■ WHAT IS BEING ASKED ■
All of the entries need to be repeated exactly. Leave nothing out.

Source texts of formatted documents
- Opening Delimiter -
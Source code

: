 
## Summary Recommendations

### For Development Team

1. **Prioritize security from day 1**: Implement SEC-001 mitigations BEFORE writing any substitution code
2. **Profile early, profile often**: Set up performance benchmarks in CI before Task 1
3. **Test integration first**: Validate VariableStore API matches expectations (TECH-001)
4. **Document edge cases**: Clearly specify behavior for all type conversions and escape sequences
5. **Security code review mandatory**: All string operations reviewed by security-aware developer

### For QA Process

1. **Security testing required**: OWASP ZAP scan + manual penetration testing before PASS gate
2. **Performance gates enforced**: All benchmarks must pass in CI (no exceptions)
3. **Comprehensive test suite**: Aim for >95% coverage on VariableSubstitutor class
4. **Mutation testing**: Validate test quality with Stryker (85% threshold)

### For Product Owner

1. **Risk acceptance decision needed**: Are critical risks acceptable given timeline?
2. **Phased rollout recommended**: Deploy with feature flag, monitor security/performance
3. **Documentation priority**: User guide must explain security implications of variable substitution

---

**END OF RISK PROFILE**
- Closing Delimiter -
■ YOUR RESPONSE ■
Source code

: 
## Summary Recommendations

### For Development Team

1. **Prioritize security from day 1**: Implement SEC-001 mitigations BEFORE writing any substitution code
2. **Profile early, profile often**: Set up performance benchmarks in CI before Task 1
3. **Test integration first**: Validate VariableStore API matches expectations (TECH-001)
4. **Document edge cases**: Clearly specify behavior for all type conversions and escape sequences
5. **Security code review mandatory**: All string operations reviewed by security-aware developer

### For QA Process

1. **Security testing required**: OWASP ZAP scan + manual penetration testing before PASS gate
2. **Performance gates enforced**: All benchmarks must pass in CI (no exceptions)
3. **Comprehensive test suite**: Aim for >95% coverage on VariableSubstitutor class
4. **Mutation testing**: Validate test quality with Stryker (85% threshold)

### For Product Owner

1. **Risk acceptance decision needed**: Are critical risks acceptable given timeline?
2. **Phased rollout recommended**: Deploy with feature flag, monitor security/performance
3. **Documentation priority**: User guide must explain security implications of variable substitution

---

**END OF RISK PROFILE**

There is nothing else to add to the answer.